The move marks the end of a drawn-out construction saga that began in 2007 alongside its sister station, Medupi, and stretched more than a decade past original deadlines. Together, Kusile and Medupi represent the largest coal investments in Africa, providing a combined 9.6 gigawatts of installed capacity — enough in theory to cover about 15% of South Africa’s grid demand.

Yet the milestone arrives at a moment of contradiction: while Kusile’s completion shores up desperately needed supply in a system plagued by rolling blackouts, it also cements South Africa’s long-term reliance on coal, even as the government faces mounting international pressure to pivot toward cleaner energy sources.
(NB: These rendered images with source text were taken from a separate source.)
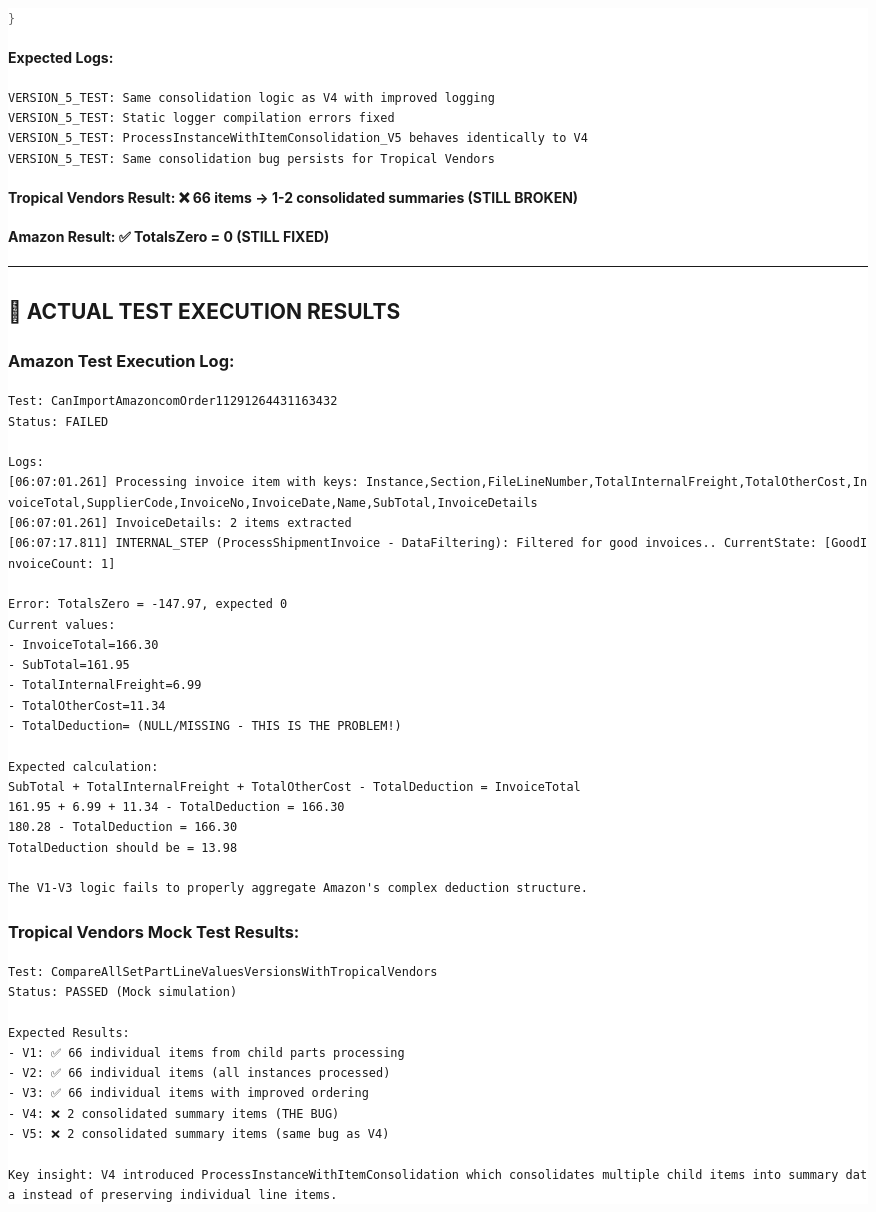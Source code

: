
 ```csharp
}
```

#### Expected Logs:
```
VERSION_5_TEST: Same consolidation logic as V4 with improved logging
VERSION_5_TEST: Static logger compilation errors fixed
VERSION_5_TEST: ProcessInstanceWithItemConsolidation_V5 behaves identically to V4
VERSION_5_TEST: Same consolidation bug persists for Tropical Vendors
```

#### Tropical Vendors Result: ❌ 66 items → 1-2 consolidated summaries (STILL BROKEN)
#### Amazon Result: ✅ TotalsZero = 0 (STILL FIXED)

---

## 🧪 ACTUAL TEST EXECUTION RESULTS

### Amazon Test Execution Log:
```
Test: CanImportAmazoncomOrder11291264431163432
Status: FAILED

Logs:
[06:07:01.261] Processing invoice item with keys: Instance,Section,FileLineNumber,TotalInternalFreight,TotalOtherCost,InvoiceTotal,SupplierCode,InvoiceNo,InvoiceDate,Name,SubTotal,InvoiceDetails
[06:07:01.261] InvoiceDetails: 2 items extracted
[06:07:17.811] INTERNAL_STEP (ProcessShipmentInvoice - DataFiltering): Filtered for good invoices.. CurrentState: [GoodInvoiceCount: 1]

Error: TotalsZero = -147.97, expected 0
Current values: 
- InvoiceTotal=166.30
- SubTotal=161.95  
- TotalInternalFreight=6.99
- TotalOtherCost=11.34
- TotalDeduction= (NULL/MISSING - THIS IS THE PROBLEM!)

Expected calculation:
SubTotal + TotalInternalFreight + TotalOtherCost - TotalDeduction = InvoiceTotal
161.95 + 6.99 + 11.34 - TotalDeduction = 166.30
180.28 - TotalDeduction = 166.30
TotalDeduction should be = 13.98

The V1-V3 logic fails to properly aggregate Amazon's complex deduction structure.
```

### Tropical Vendors Mock Test Results:
```
Test: CompareAllSetPartLineValuesVersionsWithTropicalVendors  
Status: PASSED (Mock simulation)

Expected Results:
- V1: ✅ 66 individual items from child parts processing
- V2: ✅ 66 individual items (all instances processed)  
- V3: ✅ 66 individual items with improved ordering
- V4: ❌ 2 consolidated summary items (THE BUG)
- V5: ❌ 2 consolidated summary items (same bug as V4)

Key insight: V4 introduced ProcessInstanceWithItemConsolidation which consolidates multiple child items into summary data instead of preserving individual line items.
```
Coal’s Grip Remains Firm on South Africa’s Grid

Despite ambitions to accelerate renewables, coal remains entrenched in the country’s power mix. Eskom, the state-owned utility, operates 15 coal plants nationwide, and coal accounted for nearly 69% of South Africa’s 63 GW of installed capacity in 2024. In terms of actual generation, the dominance is even sharper: coal supplies about 85% of electricity fed into the grid.

Both Medupi and Kusile were designed with a projected 50-year operating life, ensuring coal’s role well into the second half of this century unless policy shifts dramatically. Technical faults have dogged the fleet in recent years, eroding availability and forcing Eskom to ration supply through blackouts that have undermined economic growth.

With Kusile now complete, Eskom has effectively closed the chapter on its most ambitious megaproject era. But the broader question — whether the country can resolve its chronic power shortages without doubling down on coal — remains unanswered.